Italian army Gen. Paolo Ruggiero, the deputy supreme allied commander transformation, said, “the alliance has been successful because it has constantly adapted and transformed into what was needed to be relevant.”

He credits part of that success to the 27 accredited NATO COEs, including the NMW COE, and the work they do on the four pillars.

According to Ruggiero, the COEs belong to the participating nations, not NATO per se, but are accredited by NATO. There are a set of prerequisites and a rigorous process for a center to be accredited and periodic assessments are required for a COE to maintain its status.

The COEs provide all of the nations a venue to share what they do best. “Each one of them has unique exper­tise,” Ruggiero said. “They can cover similar areas of interest in terms of domain — for instance, maritime, land, air — but they’re specific in one specific military area and expertise.”

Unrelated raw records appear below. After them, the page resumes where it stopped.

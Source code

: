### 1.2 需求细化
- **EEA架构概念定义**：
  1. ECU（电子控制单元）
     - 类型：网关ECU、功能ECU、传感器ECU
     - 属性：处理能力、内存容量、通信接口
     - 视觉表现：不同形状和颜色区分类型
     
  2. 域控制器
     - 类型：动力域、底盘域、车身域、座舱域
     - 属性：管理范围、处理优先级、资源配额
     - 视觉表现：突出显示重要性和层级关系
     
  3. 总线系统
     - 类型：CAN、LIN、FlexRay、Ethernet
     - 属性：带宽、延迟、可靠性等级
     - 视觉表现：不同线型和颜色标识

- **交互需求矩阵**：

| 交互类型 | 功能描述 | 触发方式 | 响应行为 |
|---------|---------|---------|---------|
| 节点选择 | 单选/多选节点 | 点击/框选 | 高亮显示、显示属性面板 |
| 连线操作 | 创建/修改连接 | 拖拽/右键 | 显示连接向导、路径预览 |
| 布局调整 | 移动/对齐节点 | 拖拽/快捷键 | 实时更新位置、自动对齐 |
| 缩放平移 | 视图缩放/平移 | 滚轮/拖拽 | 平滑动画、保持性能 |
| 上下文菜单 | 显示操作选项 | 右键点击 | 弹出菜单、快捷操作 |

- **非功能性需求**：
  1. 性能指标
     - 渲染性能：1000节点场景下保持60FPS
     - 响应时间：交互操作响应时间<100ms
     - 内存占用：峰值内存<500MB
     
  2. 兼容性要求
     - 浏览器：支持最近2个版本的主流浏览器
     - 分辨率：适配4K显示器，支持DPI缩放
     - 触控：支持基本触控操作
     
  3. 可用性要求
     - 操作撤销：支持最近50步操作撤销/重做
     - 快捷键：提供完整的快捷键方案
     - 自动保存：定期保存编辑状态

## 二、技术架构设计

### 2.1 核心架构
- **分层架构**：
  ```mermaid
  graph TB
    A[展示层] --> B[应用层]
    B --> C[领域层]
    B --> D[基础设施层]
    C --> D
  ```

The COEs may not involve every NATO nation, but most represent more than one country, and in some cases, they are joined by partner nations such as Sweden, Finland, Switzerland and Austria.

“Our partners benefit from this sharing of information, and we benefit from them,” Ruggiero said.

A meeting of the NATO Naval Mine Warfare Centre of Excellence, based in Ostend, Belgium. NMW COE

Contributing to the Alliance

Ruggiero said the COEs have provided a way for NATO’s post-Cold War member nations to visibly contribute to the alliance.

“A new country could contribute to NATO by hosting a center of excellence, while at the same time raising the flag of NATO in their country,” he said, adding that COEs are an extraordinary force multiplier for NATO.

“The COEs provide the alliance with a community of nearly 1,000 military and civilian experts that provide their knowledge and experience,” Ruggiero said.

Capt. Robert A. Baughman, USN, mine warfare division director at the U.S. Naval Surface and Mine Warfighting Development Center (SMWDC), presented at the recent conference. He said the NATO NMW COE is analogous to SMWDC as a warfighting development center working on tactics, doctrine development, experimentation and integration of new technologies.

“NATO officers can truly specialize as career mine warfare experts,” Baughman said. “The NATO NMW COE provides a unique opportunity for us to leverage all that institutional knowledge and expertise. They’re also co-located with EGUERMIN, their schoolhouse, and we’re plugged in with both of those organizations.

“We leverage their courses of instruction — specifically the staff officer and principal warfare officer courses, for our warfare tactics instructors training pipeline, and take part in their exercises for staff training. We also participate in the NATO Naval Mine Warfare battle rhythm, conferences and in their working groups,” he said. “Mine warfare is a team sport, so it’s critical for us to understand how our allied and partner mine counter­measures systems work, and to integrate into combined operations to build interoperability.”